**Data extracted from a collection**
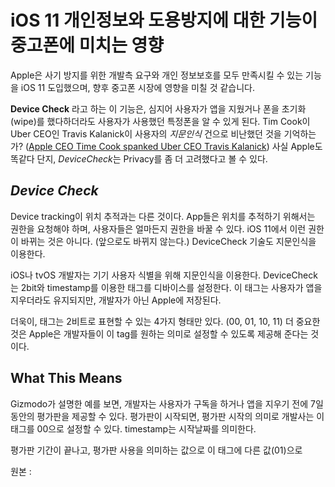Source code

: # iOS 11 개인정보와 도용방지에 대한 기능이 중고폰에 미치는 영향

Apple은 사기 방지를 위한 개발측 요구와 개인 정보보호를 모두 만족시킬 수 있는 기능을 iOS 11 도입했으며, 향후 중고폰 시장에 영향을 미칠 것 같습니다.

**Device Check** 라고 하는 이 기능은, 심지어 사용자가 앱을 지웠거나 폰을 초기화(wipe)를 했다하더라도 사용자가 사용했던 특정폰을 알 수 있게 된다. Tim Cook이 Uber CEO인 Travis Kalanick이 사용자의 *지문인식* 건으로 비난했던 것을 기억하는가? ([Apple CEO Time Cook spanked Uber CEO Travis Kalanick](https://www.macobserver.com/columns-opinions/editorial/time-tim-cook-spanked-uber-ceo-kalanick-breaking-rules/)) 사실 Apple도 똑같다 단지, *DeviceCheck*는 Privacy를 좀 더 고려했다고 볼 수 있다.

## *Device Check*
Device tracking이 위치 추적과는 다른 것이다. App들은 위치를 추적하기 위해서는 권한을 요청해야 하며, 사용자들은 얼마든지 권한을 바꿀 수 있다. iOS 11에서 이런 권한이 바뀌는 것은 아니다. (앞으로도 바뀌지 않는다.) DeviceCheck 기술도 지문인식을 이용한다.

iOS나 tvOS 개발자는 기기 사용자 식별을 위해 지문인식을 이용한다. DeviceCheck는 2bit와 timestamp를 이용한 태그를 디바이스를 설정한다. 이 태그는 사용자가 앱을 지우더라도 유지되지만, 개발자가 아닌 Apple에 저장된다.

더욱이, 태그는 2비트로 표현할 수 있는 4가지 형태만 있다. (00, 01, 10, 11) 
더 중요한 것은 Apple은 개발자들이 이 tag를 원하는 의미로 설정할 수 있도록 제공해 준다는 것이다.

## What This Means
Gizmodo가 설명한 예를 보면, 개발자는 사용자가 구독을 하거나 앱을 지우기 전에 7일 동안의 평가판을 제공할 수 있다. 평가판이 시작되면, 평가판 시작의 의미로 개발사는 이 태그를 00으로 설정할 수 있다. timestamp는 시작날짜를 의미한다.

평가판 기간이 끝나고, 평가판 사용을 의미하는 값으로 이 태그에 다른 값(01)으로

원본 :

...

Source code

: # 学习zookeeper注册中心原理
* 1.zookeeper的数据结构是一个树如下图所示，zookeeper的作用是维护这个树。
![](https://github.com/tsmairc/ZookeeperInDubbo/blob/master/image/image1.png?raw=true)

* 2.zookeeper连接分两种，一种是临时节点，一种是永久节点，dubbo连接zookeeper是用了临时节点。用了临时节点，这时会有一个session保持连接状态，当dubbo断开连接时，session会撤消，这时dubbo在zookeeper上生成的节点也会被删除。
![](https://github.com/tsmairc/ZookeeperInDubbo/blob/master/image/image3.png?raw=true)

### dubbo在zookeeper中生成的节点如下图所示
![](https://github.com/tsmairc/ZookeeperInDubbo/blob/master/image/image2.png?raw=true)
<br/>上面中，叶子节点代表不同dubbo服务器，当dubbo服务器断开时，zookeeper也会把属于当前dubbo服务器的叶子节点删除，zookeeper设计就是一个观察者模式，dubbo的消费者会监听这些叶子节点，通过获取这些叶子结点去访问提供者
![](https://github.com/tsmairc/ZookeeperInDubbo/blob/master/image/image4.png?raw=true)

==

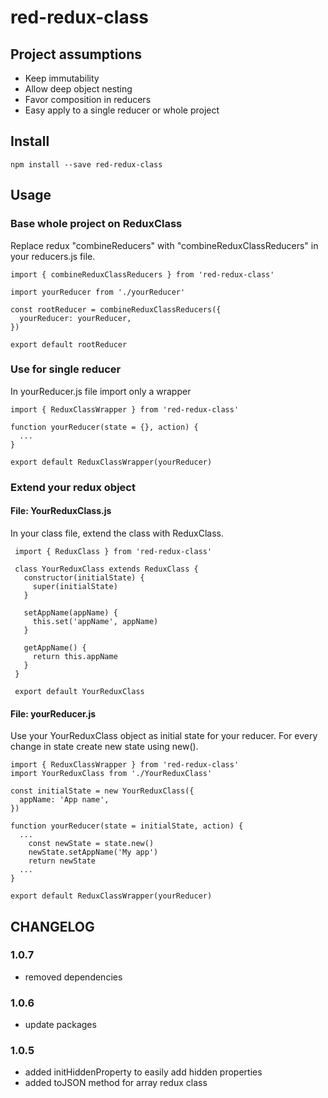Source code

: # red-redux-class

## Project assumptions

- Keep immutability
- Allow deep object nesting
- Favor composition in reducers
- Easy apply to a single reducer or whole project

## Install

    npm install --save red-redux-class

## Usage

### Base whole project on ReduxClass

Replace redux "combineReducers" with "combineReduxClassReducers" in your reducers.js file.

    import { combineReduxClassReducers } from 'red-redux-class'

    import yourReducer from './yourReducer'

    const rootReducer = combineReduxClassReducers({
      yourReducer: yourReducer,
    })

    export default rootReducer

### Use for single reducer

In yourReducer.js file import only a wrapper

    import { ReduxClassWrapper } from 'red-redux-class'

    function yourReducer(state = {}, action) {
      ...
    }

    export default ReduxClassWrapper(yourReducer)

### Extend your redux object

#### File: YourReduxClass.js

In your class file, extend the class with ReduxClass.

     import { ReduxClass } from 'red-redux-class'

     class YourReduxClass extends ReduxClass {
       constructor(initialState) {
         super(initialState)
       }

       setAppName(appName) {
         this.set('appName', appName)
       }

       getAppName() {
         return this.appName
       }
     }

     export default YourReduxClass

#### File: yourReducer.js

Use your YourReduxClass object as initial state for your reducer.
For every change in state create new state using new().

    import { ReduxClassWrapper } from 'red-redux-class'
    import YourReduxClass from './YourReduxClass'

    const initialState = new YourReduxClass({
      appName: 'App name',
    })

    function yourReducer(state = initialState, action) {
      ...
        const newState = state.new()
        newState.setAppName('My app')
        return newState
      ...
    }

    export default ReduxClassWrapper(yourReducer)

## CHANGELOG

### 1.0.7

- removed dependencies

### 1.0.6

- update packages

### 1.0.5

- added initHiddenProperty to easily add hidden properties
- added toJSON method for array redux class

**Work to complete**
Report how many lines of the records above contain the word "https", giving only the number.

**Response to the task**
5